Since last fall, meatpacking plants in all of Nebraska and three counties in Iowa have been the site of a systematic effort to enforce employer sanctions--that section of the 1986 Immigration Reform and Control Act that prohibits employers from hiring undocumented workers. Using records from Social Security and other agencies, the program attempts to purge undocumented immigrants from the work force en masse by terrorizing them into leaving their jobs. Behind the rhetoric of law enforcement, the program also makes it easier for companies to exploit workers.
It's not called Operation Vanguard for nothing. Midwest meatpacking is a laboratory for an enforcement program that the INS intends to apply to every industry and area in the country where undocumented workers are concentrated. Right now the INS is in a dispute with Social Security over extending the program to the rest of Iowa, but it is determined to succeed there and then move on to Kansas, Arkansas, Texas and Missouri. "We will remove the magnet of jobs," says INS regional director Mark Reed. "We will clean up one industry and turn the magnet down a bit, and then go on to another industry, and another, and another." With that, the INS acknowledges, the ground would be laid for a "guestworker" program, which would allow companies to hire contract laborers outside the United States--in effect, indentured servants--thus securing a regular supply of low-wage workers.
Operation Vanguard got its first workout this past December when the INS subpoenaed the personnel records of every employee of every meatpacking plant in its target area--a total of about 40,000 workers.
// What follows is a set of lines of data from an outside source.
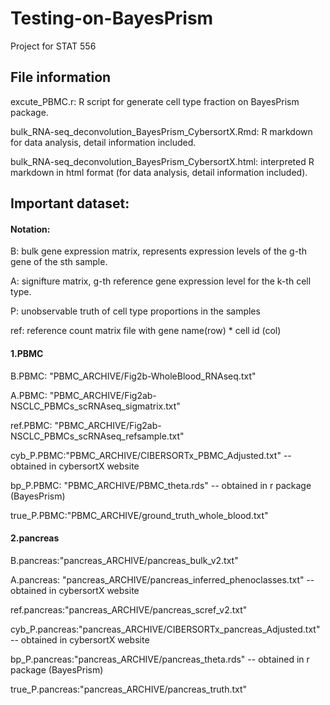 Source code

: # Testing-on-BayesPrism
Project for STAT 556

## File information
excute_PBMC.r: R script for generate cell type fraction on BayesPrism package.

bulk_RNA-seq_deconvolution_BayesPrism_CybersortX.Rmd: R markdown for data analysis, detail information included.

bulk_RNA-seq_deconvolution_BayesPrism_CybersortX.html: interpreted R markdown in html format (for data analysis, detail information included). 

## Important dataset:

#### Notation:
B: bulk gene expression matrix, represents expression levels of the g-th gene of the sth sample.

A: signifture matrix, g-th reference gene expression level for the k-th cell type.

P: unobservable truth of cell type proportions in the samples

ref: reference count matrix file with gene name(row) * cell id (col)


#### 1.PBMC
B.PBMC:    "PBMC_ARCHIVE/Fig2b-WholeBlood_RNAseq.txt"

A.PBMC:    "PBMC_ARCHIVE/Fig2ab-NSCLC_PBMCs_scRNAseq_sigmatrix.txt"

ref.PBMC:  "PBMC_ARCHIVE/Fig2ab-NSCLC_PBMCs_scRNAseq_refsample.txt"

cyb_P.PBMC:"PBMC_ARCHIVE/CIBERSORTx_PBMC_Adjusted.txt" -- obtained in cybersortX website

bp_P.PBMC: "PBMC_ARCHIVE/PBMC_theta.rds" -- obtained in r package (BayesPrism)

true_P.PBMC:"PBMC_ARCHIVE/ground_truth_whole_blood.txt"

#### 2.pancreas
B.pancreas:"pancreas_ARCHIVE/pancreas_bulk_v2.txt"

A.pancreas: "pancreas_ARCHIVE/pancreas_inferred_phenoclasses.txt" -- obtained in cybersortX website

ref.pancreas:"pancreas_ARCHIVE/pancreas_scref_v2.txt"

cyb_P.pancreas:"pancreas_ARCHIVE/CIBERSORTx_pancreas_Adjusted.txt" -- obtained in cybersortX website

bp_P.pancreas:"pancreas_ARCHIVE/pancreas_theta.rds" -- obtained in r package (BayesPrism)

true_P.pancreas:"pancreas_ARCHIVE/pancreas_truth.txt"
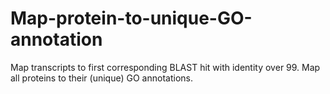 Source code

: # Map-protein-to-unique-GO-annotation
Map transcripts to first corresponding BLAST hit with identity over 99. Map all proteins to their (unique) GO annotations. 
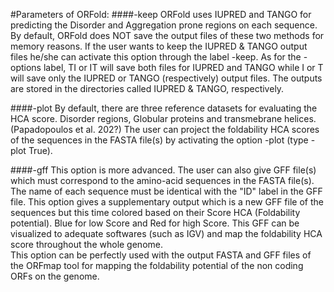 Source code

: #Parameters of ORFold:
####-keep
ORFold uses IUPRED and TANGO for predicting the Disorder and Aggregation prone regions on each sequence.
By default, ORFold does NOT save the output files of these two methods for memory reasons. 
If the user wants to keep the IUPRED & TANGO output files he/she can activate this option through the label -keep. 
As for the -options label, TI or IT will save both files for IUPRED and TANGO while I or T will save only the IUPRED or TANGO (respectively) output files. The outputs are stored in the directories called IUPRED & TANGO, respectively.  

####-plot
By default, there are three reference datasets for evaluating the HCA score.
Disorder regions, Globular proteins and transmebrane helices. (Papadopoulos et al. 202?)
The user can project the foldability HCA scores of the sequences in the FASTA file(s) by activating the option -plot (type -plot True).

####-gff
This option is more advanced. 
The user can also give GFF file(s) which must correspond to the amino-acid sequences in the FASTA file(s). 
The name of each sequence must be identical with the "ID" label in the GFF file. 
This option gives a supplementary output which is a new GFF file of the sequences but this time colored based on their Score HCA (Foldability potential).
Blue for low Score and Red for high Score. 
This GFF can be visualized to adequate softwares (such as IGV) and map the foldability HCA score throughout the whole genome.  
This option can be perfectly used with the output FASTA and GFF files of the ORFmap tool for mapping the foldability potential of the non coding ORFs on the genome.


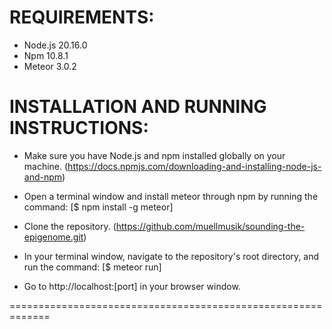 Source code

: # REQUIREMENTS:

* Node.js 20.16.0
* Npm 10.8.1
* Meteor 3.0.2

# INSTALLATION AND RUNNING INSTRUCTIONS:

* Make sure you have Node.js and npm installed globally on your machine. (https://docs.npmjs.com/downloading-and-installing-node-js-and-npm)

* Open a terminal window and install meteor through npm by running the command: 
[$ npm install -g meteor]

*  Clone the repository. (https://github.com/muellmusik/sounding-the-epigenome.git)

* In your terminal window, navigate to the repository's root directory, and run the command: 
[$ meteor run]

* Go to http://localhost:[port] in your browser window.

============================================================= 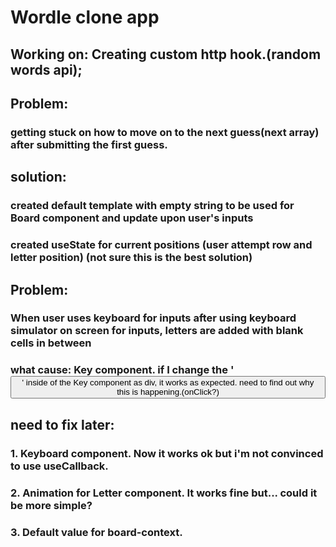 # Wordle clone app

## Working on: Creating custom http hook.(random words api);

## Problem:

### getting stuck on how to move on to the next guess(next array) after submitting the first guess.

## solution:

### created default template with empty string to be used for Board component and update upon user's inputs

### created useState for current positions (user attempt row and letter position) (not sure this is the best solution)

## Problem:

### When user uses keyboard for inputs after using keyboard simulator on screen for inputs, letters are added with blank cells in between

### what cause: Key component. if I change the '<button>' inside of the Key component as div, it works as expected. need to find out why this is happening.(onClick?)

## need to fix later:

### 1. Keyboard component. Now it works ok but i'm not convinced to use useCallback.

### 2. Animation for Letter component. It works fine but... could it be more simple?

### 3. Default value for board-context.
INS agents compared the employment information from those records--for instance, the Social Security number given by Concepción Vargas when she applied to IBP--with the national database. "Social Security is the backbone," Reed says. "It's the major index. But we're going into the data mining business. If a person is in jail, on welfare or owns property, we can use all that information to tell who is who" [see sidebar, page 20].
Zeroing in on forty plants with 24,310 workers, agents sifted out 4,762 names. Then they sent the names to each company. Listed workers received a letter ordering them to come for an interview. In Madison, 255 of IBP's 1,051 employees got letters.